▸ **Work order**
Reproduce the records exactly, beginning with their first line and ending with the line that contains "Adicionalmente, para nuestros", and output nothing more.

"""

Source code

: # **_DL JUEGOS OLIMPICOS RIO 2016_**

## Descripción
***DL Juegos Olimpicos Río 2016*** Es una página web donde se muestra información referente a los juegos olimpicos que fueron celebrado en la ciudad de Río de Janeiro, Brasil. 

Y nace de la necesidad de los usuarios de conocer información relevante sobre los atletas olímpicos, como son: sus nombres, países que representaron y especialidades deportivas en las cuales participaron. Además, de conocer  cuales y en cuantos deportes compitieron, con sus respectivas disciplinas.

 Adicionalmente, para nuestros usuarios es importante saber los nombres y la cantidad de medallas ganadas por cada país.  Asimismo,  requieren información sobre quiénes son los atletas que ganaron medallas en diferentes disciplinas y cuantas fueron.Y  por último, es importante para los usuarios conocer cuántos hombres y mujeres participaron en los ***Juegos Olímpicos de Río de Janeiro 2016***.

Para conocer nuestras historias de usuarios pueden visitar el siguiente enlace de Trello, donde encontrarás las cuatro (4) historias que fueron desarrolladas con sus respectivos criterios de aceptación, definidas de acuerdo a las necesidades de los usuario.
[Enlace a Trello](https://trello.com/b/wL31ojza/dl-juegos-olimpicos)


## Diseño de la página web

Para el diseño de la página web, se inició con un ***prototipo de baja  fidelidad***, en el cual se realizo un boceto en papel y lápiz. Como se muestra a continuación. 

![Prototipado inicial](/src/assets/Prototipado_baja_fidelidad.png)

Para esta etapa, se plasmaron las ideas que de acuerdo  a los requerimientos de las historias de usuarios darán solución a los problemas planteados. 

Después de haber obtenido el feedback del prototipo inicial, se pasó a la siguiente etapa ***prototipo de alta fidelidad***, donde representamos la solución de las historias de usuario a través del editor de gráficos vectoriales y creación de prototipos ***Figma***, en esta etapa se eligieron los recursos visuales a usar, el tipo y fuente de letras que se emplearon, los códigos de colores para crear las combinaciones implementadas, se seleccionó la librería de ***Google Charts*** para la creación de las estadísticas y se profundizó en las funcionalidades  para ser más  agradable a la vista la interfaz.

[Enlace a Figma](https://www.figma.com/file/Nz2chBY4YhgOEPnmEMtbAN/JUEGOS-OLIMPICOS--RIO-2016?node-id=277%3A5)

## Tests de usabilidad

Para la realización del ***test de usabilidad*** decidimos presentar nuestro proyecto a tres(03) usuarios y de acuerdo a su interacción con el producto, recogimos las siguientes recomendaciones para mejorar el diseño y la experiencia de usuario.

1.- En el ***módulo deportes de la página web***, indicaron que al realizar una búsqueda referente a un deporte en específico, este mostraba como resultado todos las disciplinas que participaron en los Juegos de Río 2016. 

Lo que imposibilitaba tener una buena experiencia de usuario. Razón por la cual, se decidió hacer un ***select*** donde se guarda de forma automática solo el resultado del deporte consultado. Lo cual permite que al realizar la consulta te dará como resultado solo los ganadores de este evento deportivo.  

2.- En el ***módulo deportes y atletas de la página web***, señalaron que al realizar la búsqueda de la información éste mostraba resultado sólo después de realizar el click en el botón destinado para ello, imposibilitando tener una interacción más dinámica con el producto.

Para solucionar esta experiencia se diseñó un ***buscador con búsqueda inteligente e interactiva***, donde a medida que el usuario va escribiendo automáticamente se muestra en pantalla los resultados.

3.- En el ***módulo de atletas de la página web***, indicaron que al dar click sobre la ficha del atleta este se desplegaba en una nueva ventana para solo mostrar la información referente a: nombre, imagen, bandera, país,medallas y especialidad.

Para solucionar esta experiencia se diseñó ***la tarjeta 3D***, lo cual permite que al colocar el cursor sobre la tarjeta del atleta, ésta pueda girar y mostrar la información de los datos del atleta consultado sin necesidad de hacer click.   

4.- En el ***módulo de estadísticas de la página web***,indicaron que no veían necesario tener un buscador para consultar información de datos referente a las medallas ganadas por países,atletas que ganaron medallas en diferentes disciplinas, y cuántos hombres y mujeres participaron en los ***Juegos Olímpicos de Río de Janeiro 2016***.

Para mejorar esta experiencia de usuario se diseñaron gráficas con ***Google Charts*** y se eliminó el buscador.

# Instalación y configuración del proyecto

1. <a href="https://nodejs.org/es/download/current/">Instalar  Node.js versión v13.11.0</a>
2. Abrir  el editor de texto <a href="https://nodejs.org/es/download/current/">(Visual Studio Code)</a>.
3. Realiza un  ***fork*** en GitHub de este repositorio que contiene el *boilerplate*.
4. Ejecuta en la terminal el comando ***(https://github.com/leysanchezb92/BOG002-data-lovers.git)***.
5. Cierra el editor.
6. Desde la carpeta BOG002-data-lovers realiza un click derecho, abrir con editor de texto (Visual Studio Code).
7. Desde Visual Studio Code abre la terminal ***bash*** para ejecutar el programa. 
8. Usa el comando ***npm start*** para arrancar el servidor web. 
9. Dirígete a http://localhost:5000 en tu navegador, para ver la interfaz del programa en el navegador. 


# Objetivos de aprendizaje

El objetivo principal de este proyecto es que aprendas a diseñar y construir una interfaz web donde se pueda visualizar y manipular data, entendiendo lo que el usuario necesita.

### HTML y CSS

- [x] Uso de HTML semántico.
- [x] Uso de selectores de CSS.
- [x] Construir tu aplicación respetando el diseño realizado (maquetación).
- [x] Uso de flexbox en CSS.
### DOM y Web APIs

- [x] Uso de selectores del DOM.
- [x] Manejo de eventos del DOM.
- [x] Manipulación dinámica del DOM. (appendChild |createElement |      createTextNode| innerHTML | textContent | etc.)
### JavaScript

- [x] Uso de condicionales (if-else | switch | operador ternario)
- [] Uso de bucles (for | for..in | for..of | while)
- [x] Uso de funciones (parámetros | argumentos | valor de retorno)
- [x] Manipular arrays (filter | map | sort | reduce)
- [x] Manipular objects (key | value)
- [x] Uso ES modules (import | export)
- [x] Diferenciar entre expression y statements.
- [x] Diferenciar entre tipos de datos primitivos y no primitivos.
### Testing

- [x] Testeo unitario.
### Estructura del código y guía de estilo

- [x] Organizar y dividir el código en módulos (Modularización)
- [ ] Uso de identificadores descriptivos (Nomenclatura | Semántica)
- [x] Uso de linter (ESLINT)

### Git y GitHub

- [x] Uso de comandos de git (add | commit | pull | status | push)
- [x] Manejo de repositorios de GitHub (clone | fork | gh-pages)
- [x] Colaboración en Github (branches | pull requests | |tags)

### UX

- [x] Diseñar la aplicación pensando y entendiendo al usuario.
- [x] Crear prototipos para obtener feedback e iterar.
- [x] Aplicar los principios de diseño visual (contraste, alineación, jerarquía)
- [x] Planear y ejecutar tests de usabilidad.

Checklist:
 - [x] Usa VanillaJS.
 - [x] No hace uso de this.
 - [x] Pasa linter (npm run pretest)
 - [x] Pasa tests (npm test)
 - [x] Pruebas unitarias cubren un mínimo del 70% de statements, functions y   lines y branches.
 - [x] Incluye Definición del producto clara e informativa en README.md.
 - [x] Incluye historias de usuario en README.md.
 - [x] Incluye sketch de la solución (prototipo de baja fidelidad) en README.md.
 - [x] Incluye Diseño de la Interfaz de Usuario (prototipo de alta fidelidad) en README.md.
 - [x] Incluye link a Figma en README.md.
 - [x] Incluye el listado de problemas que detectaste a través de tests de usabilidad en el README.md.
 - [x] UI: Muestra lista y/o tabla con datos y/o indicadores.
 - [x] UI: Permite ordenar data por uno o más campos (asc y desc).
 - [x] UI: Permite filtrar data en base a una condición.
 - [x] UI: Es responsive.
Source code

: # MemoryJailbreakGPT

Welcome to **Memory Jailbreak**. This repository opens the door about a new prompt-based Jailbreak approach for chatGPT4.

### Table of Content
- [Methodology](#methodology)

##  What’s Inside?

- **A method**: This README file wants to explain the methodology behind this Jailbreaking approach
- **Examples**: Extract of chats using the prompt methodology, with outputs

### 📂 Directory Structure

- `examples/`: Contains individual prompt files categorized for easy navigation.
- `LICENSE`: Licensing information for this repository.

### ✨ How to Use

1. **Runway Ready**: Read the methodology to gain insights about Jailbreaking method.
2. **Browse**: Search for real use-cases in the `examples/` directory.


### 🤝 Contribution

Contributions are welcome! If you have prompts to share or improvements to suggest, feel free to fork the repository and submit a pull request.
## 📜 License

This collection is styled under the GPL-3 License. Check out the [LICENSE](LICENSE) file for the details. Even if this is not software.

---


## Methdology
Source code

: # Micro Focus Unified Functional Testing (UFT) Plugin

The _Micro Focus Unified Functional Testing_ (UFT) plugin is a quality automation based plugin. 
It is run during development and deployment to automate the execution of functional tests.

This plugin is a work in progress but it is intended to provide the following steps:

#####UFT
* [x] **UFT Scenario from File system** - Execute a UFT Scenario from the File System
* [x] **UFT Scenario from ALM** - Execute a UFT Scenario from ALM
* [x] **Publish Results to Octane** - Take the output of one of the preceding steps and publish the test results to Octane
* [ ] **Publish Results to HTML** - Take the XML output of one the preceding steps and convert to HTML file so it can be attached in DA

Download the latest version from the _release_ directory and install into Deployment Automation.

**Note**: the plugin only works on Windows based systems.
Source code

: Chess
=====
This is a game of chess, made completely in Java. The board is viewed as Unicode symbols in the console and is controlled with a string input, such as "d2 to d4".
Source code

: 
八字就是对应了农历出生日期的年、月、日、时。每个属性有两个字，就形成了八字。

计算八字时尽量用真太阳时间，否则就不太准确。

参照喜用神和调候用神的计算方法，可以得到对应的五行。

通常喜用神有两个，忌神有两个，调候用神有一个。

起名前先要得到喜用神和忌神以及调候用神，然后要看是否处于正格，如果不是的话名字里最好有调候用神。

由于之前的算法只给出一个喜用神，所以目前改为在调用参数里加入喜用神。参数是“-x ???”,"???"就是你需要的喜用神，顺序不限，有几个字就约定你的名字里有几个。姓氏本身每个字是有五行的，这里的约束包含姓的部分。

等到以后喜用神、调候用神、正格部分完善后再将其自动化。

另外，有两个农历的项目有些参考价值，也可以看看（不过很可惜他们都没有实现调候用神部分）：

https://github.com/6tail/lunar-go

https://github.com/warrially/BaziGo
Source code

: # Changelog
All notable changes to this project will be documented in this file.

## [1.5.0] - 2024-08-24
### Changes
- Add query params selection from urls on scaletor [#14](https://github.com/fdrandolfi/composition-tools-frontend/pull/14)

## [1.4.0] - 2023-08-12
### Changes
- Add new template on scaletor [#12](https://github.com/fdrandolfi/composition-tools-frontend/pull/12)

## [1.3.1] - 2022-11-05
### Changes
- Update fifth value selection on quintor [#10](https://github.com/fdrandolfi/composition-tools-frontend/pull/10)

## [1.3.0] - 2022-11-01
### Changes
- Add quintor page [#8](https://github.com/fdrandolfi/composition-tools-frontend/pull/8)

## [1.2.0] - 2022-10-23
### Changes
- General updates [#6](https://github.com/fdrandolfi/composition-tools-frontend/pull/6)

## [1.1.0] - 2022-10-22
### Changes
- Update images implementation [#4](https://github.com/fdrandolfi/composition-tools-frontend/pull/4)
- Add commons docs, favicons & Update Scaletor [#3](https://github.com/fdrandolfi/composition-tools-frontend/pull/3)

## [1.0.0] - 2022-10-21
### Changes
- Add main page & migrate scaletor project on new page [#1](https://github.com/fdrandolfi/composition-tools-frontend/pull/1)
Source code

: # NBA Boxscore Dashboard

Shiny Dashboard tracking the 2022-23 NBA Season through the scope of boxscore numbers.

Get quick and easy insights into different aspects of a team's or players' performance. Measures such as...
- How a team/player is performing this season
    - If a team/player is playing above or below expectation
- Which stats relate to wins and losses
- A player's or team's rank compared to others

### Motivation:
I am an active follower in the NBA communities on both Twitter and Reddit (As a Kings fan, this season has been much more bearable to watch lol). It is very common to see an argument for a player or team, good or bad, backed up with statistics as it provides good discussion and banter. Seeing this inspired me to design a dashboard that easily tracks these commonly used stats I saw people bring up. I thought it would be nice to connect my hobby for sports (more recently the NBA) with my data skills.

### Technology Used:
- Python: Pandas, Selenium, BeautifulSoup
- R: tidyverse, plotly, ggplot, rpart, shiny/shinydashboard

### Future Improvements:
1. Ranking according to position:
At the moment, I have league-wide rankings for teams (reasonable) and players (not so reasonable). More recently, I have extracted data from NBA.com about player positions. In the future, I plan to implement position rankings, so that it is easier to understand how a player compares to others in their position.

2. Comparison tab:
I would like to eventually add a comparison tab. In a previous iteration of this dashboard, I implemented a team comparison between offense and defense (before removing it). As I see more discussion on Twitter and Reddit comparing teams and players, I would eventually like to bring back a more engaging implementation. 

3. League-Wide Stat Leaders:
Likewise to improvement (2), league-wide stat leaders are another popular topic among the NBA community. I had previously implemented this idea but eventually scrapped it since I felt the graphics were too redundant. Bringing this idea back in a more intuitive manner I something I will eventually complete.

"""

▸ **Answer to the exercise**
Source code

: # **_DL JUEGOS OLIMPICOS RIO 2016_**

## Descripción
***DL Juegos Olimpicos Río 2016*** Es una página web donde se muestra información referente a los juegos olimpicos que fueron celebrado en la ciudad de Río de Janeiro, Brasil. 

Y nace de la necesidad de los usuarios de conocer información relevante sobre los atletas olímpicos, como son: sus nombres, países que representaron y especialidades deportivas en las cuales participaron. Además, de conocer  cuales y en cuantos deportes compitieron, con sus respectivas disciplinas.

 Adicionalmente, para nuestros usuarios es importante saber los nombres y la cantidad de medallas ganadas por cada país.  Asimismo,  requieren información sobre quiénes son los atletas que ganaron medallas en diferentes disciplinas y cuantas fueron.Y  por último, es importante para los usuarios conocer cuántos hombres y mujeres participaron en los ***Juegos Olímpicos de Río de Janeiro 2016***.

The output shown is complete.